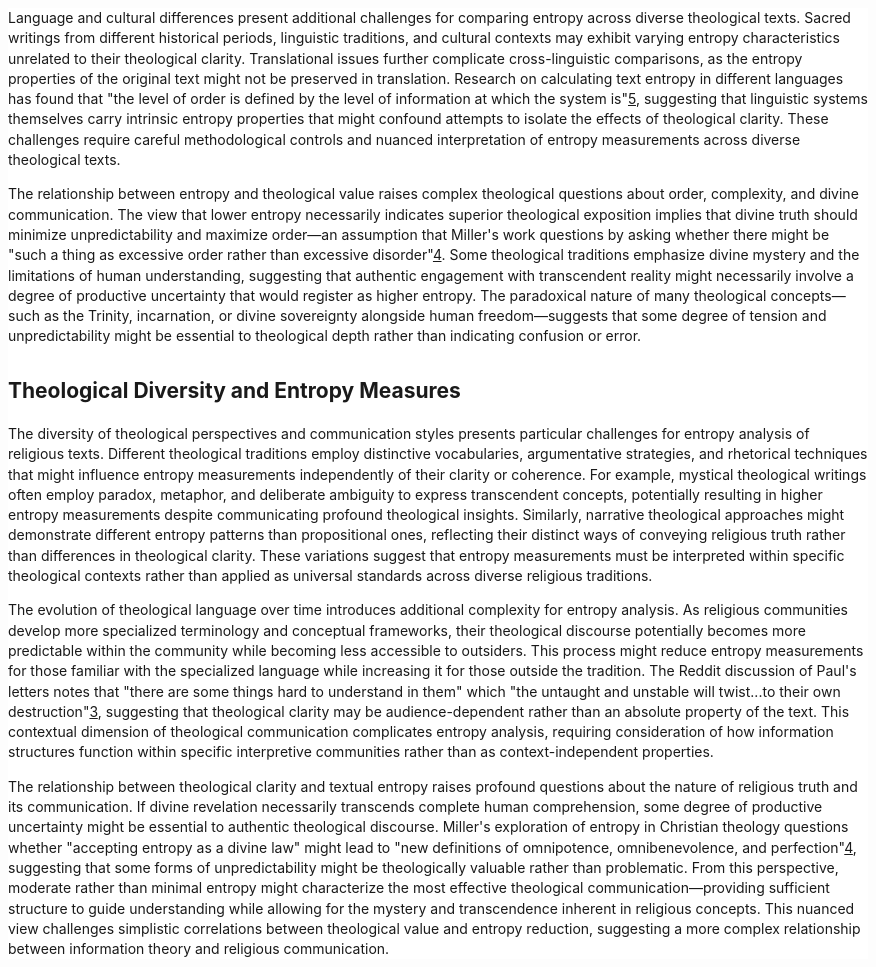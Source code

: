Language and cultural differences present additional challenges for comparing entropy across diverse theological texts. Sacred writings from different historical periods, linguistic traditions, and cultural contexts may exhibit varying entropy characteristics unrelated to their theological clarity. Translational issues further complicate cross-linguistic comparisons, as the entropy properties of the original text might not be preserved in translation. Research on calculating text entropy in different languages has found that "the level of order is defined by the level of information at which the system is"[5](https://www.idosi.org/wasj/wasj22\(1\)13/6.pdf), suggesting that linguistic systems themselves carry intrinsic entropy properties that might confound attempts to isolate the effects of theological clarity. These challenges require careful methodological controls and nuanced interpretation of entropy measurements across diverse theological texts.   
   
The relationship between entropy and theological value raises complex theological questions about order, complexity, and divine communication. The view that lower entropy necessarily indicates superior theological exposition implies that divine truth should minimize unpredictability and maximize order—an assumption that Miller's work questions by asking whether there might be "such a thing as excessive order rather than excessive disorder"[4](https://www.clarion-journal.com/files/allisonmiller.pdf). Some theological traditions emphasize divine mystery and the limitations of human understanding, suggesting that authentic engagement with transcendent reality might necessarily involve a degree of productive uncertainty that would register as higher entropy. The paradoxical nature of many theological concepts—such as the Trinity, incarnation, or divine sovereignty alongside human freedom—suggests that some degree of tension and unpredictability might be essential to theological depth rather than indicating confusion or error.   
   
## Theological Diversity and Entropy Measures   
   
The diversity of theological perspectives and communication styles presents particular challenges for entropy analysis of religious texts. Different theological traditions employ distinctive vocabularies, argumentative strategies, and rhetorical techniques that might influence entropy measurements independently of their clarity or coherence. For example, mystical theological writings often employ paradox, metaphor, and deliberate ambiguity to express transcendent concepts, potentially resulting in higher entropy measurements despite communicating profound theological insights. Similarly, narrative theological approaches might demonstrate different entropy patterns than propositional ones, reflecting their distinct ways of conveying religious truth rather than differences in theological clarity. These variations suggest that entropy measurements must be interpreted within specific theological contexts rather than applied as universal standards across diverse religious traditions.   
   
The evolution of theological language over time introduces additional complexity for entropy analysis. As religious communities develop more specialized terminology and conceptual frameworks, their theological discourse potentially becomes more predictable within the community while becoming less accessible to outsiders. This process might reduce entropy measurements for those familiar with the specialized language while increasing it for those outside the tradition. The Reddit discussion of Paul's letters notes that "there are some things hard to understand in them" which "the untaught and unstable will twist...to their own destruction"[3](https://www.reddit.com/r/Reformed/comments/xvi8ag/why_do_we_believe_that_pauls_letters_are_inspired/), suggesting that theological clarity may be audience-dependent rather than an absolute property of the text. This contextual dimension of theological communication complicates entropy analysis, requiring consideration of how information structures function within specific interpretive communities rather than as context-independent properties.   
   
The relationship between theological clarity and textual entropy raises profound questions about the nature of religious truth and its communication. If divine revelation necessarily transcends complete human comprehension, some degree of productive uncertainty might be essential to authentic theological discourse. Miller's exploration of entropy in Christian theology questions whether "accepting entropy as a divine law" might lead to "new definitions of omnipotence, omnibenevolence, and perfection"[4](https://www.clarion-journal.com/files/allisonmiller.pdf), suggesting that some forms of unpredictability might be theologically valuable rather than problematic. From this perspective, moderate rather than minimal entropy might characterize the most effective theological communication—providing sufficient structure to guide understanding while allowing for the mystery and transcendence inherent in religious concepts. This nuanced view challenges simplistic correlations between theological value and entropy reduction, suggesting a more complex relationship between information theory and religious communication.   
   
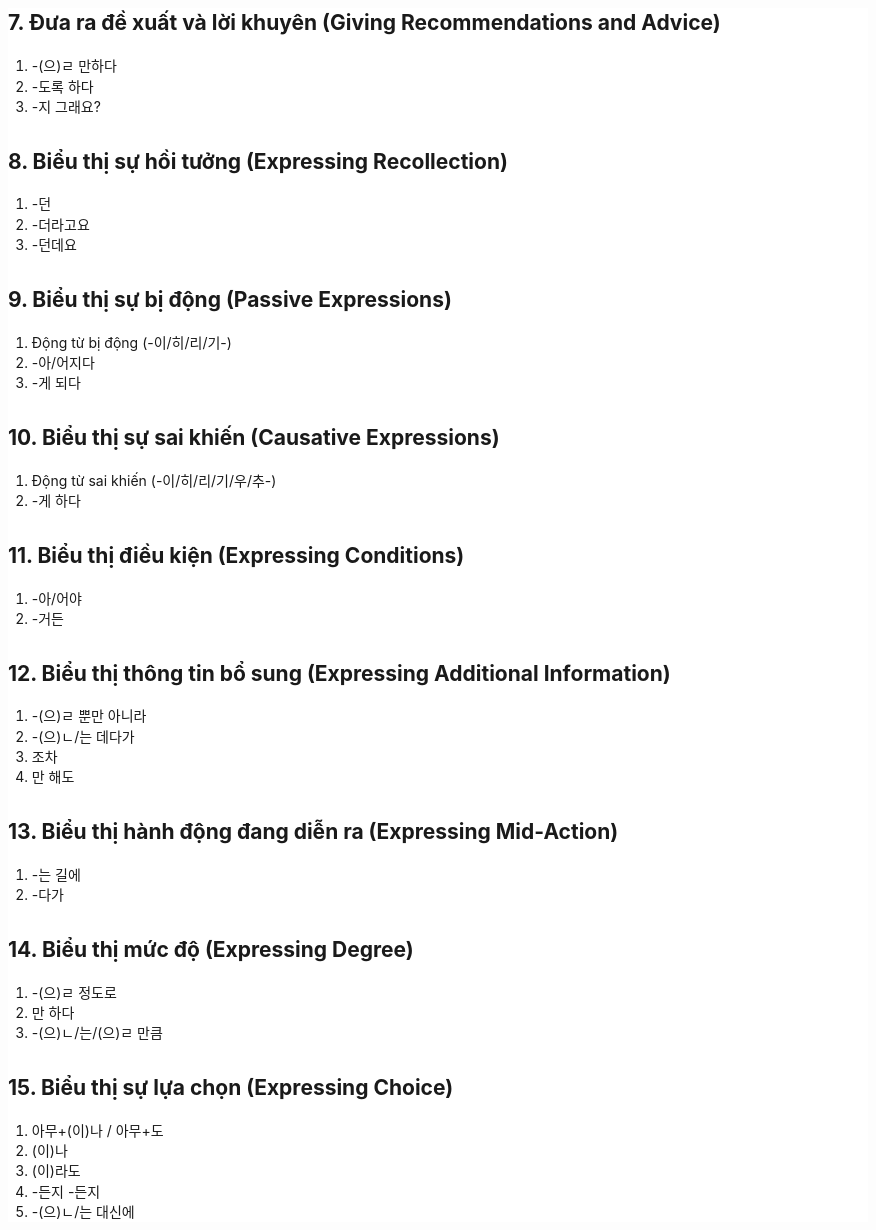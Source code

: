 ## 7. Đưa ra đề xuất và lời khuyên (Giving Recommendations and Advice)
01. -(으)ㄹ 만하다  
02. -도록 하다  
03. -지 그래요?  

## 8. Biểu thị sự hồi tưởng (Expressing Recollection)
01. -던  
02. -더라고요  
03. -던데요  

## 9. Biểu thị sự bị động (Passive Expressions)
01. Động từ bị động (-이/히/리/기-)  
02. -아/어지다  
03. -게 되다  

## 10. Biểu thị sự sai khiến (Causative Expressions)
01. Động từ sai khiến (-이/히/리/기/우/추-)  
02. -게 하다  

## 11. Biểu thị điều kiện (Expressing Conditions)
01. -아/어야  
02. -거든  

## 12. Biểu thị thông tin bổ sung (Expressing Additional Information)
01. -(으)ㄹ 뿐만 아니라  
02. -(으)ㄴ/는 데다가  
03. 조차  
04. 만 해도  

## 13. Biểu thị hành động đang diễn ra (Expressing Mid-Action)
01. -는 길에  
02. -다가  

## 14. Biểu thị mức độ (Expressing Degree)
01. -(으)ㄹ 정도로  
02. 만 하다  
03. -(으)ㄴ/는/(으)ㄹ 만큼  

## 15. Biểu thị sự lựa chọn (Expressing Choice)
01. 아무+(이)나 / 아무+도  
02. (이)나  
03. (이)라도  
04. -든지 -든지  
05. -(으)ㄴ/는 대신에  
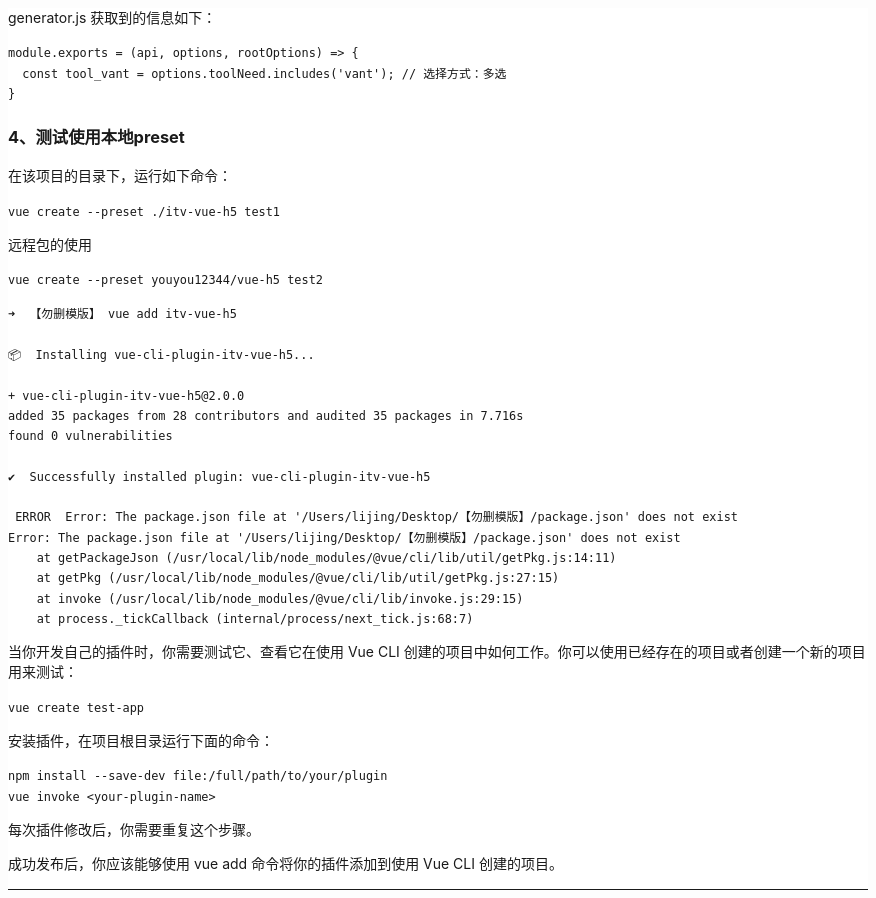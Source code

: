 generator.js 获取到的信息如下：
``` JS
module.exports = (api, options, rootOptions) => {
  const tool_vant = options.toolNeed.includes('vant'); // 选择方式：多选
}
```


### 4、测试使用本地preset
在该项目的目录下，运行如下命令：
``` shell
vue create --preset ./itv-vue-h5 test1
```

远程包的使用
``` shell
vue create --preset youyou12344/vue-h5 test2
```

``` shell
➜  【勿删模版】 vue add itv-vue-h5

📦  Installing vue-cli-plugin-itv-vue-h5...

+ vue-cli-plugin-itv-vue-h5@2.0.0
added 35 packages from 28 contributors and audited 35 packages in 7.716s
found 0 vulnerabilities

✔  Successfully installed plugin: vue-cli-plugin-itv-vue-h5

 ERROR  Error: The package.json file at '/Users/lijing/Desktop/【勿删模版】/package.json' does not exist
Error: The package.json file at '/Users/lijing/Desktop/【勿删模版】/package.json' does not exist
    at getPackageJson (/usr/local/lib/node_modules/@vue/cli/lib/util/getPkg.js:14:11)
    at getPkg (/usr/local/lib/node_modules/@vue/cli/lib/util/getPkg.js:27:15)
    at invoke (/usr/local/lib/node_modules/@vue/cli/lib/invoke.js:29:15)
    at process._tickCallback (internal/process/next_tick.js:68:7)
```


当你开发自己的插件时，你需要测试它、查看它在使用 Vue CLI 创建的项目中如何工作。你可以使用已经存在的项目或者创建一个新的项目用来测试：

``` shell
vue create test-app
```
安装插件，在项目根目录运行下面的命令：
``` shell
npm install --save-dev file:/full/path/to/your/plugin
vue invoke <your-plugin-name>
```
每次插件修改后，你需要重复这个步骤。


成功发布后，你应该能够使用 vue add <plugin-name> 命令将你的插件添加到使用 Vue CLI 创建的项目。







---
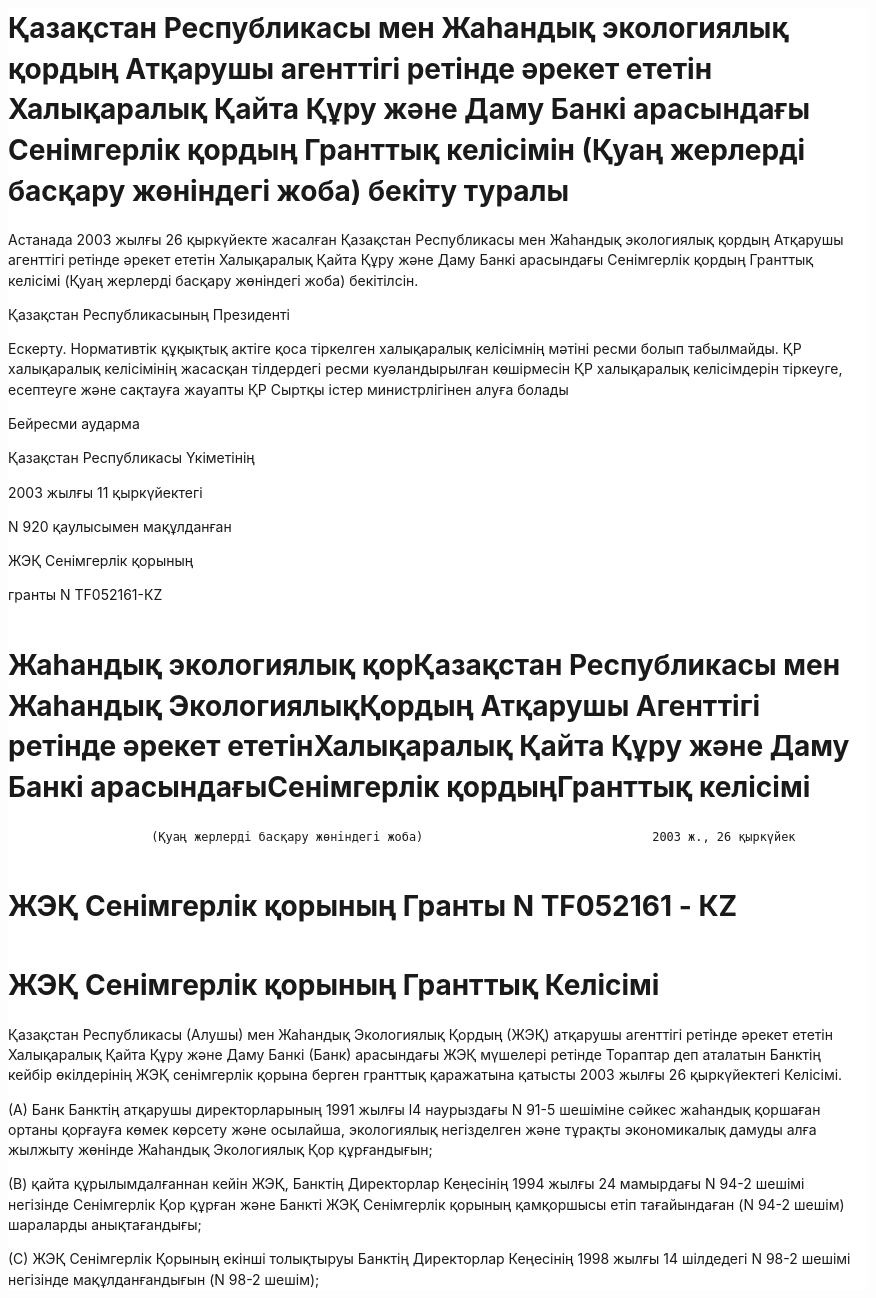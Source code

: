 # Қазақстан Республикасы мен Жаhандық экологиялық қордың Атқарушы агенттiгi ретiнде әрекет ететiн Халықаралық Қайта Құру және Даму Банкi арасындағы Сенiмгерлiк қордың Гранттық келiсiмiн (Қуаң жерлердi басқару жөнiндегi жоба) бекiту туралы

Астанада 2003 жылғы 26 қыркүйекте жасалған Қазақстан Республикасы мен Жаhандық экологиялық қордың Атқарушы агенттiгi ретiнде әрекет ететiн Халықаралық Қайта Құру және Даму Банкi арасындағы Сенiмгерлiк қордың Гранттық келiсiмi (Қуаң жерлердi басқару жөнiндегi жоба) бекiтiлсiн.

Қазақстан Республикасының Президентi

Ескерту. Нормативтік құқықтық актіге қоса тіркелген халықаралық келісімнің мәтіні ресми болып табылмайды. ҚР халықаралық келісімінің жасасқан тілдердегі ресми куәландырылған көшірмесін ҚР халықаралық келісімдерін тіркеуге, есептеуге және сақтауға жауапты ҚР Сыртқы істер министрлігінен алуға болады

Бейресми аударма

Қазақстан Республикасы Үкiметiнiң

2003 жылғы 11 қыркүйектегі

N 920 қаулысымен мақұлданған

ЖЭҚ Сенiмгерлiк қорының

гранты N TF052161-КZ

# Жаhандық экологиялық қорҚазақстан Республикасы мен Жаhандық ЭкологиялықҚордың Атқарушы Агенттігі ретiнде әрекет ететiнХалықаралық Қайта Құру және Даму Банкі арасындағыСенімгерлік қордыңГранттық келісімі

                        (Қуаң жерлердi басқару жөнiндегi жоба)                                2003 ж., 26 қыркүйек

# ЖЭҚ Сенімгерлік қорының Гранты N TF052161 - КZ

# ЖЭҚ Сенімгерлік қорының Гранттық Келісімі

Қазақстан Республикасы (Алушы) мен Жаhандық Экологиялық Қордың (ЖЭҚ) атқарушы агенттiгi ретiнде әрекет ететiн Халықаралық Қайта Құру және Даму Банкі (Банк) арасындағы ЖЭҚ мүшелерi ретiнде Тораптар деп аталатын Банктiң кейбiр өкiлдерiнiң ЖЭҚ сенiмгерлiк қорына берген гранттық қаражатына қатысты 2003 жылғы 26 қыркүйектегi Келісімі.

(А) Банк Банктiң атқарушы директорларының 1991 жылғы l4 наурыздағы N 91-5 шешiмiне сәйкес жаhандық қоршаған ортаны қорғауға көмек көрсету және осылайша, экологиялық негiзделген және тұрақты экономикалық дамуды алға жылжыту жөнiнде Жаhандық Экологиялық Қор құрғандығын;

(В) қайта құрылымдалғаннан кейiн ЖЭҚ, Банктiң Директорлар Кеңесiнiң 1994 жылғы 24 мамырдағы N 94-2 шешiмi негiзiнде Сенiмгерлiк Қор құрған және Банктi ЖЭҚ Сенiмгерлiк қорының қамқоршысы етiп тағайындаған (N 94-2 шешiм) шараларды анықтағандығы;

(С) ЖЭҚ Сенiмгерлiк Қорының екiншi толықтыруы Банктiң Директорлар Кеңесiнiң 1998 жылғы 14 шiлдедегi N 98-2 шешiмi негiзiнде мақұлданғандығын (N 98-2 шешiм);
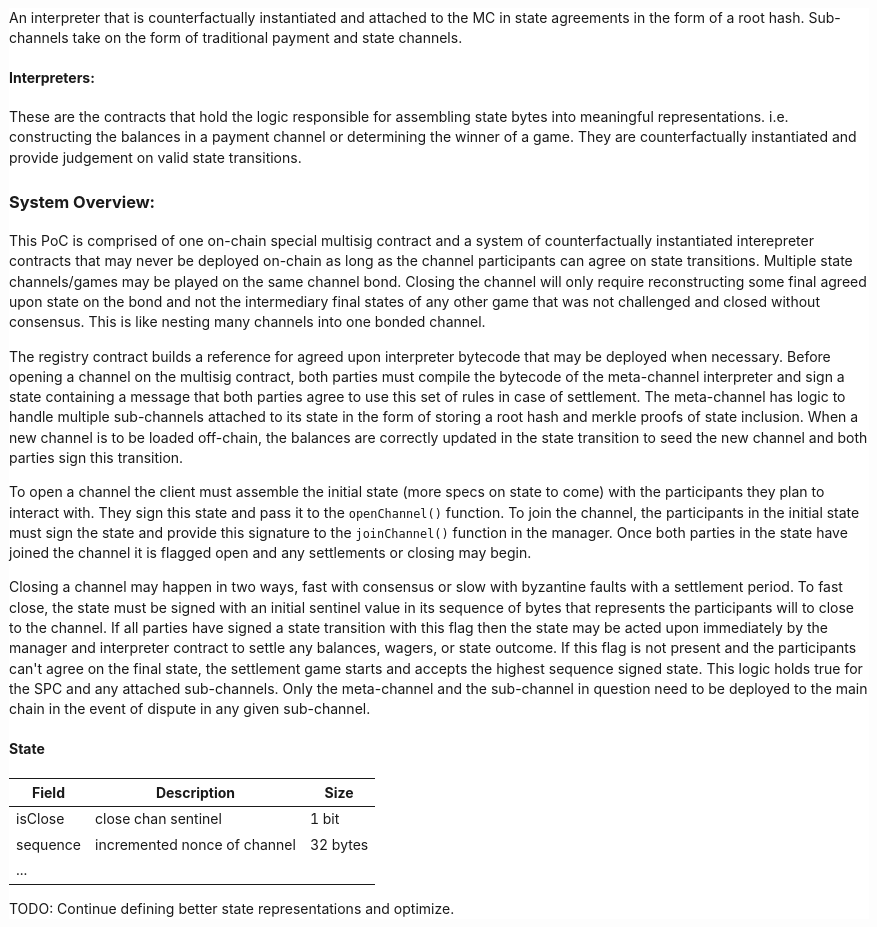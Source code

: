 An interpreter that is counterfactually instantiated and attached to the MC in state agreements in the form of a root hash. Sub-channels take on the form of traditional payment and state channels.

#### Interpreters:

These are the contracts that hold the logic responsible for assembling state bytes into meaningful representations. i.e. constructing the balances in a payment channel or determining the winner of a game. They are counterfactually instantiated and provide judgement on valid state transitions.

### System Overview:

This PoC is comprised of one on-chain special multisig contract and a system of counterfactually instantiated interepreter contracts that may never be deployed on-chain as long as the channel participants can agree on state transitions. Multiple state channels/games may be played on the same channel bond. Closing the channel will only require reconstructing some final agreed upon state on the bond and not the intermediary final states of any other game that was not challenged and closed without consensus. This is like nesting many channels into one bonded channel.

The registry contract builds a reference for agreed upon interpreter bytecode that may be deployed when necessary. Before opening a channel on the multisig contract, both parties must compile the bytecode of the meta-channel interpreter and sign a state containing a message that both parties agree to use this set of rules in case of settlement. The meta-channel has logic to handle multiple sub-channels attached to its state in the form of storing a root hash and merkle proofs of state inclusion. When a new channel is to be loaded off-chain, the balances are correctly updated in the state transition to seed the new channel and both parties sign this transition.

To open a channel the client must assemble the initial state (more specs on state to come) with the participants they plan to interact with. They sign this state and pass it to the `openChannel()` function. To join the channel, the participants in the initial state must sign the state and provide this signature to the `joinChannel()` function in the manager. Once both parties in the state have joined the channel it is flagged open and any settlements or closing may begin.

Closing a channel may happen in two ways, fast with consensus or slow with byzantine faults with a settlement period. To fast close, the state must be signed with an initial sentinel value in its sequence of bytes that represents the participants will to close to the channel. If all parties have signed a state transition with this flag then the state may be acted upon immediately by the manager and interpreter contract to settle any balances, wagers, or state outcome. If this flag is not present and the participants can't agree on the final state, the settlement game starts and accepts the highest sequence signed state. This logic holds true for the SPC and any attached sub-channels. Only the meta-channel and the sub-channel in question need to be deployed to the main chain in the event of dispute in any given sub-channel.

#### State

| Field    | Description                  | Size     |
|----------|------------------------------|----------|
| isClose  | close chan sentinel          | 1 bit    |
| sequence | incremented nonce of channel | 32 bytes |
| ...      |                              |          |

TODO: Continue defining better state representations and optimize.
# # # # # # #
§ **WHAT YOU SHOULD DO**
Starting with the first line of the material above and ending with the line that holds "## Theological Diversity", write out those lines exactly, without pictures.

§ **OUTPUT BELOW**
Source code

:Language and cultural differences present additional challenges for comparing entropy across diverse theological texts. Sacred writings from different historical periods, linguistic traditions, and cultural contexts may exhibit varying entropy characteristics unrelated to their theological clarity. Translational issues further complicate cross-linguistic comparisons, as the entropy properties of the original text might not be preserved in translation. Research on calculating text entropy in different languages has found that "the level of order is defined by the level of information at which the system is"[5](https://www.idosi.org/wasj/wasj22\(1\)13/6.pdf), suggesting that linguistic systems themselves carry intrinsic entropy properties that might confound attempts to isolate the effects of theological clarity. These challenges require careful methodological controls and nuanced interpretation of entropy measurements across diverse theological texts.   
   
The relationship between entropy and theological value raises complex theological questions about order, complexity, and divine communication. The view that lower entropy necessarily indicates superior theological exposition implies that divine truth should minimize unpredictability and maximize order—an assumption that Miller's work questions by asking whether there might be "such a thing as excessive order rather than excessive disorder"[4](https://www.clarion-journal.com/files/allisonmiller.pdf). Some theological traditions emphasize divine mystery and the limitations of human understanding, suggesting that authentic engagement with transcendent reality might necessarily involve a degree of productive uncertainty that would register as higher entropy. The paradoxical nature of many theological concepts—such as the Trinity, incarnation, or divine sovereignty alongside human freedom—suggests that some degree of tension and unpredictability might be essential to theological depth rather than indicating confusion or error.   
   
## Theological Diversity and Entropy Measures   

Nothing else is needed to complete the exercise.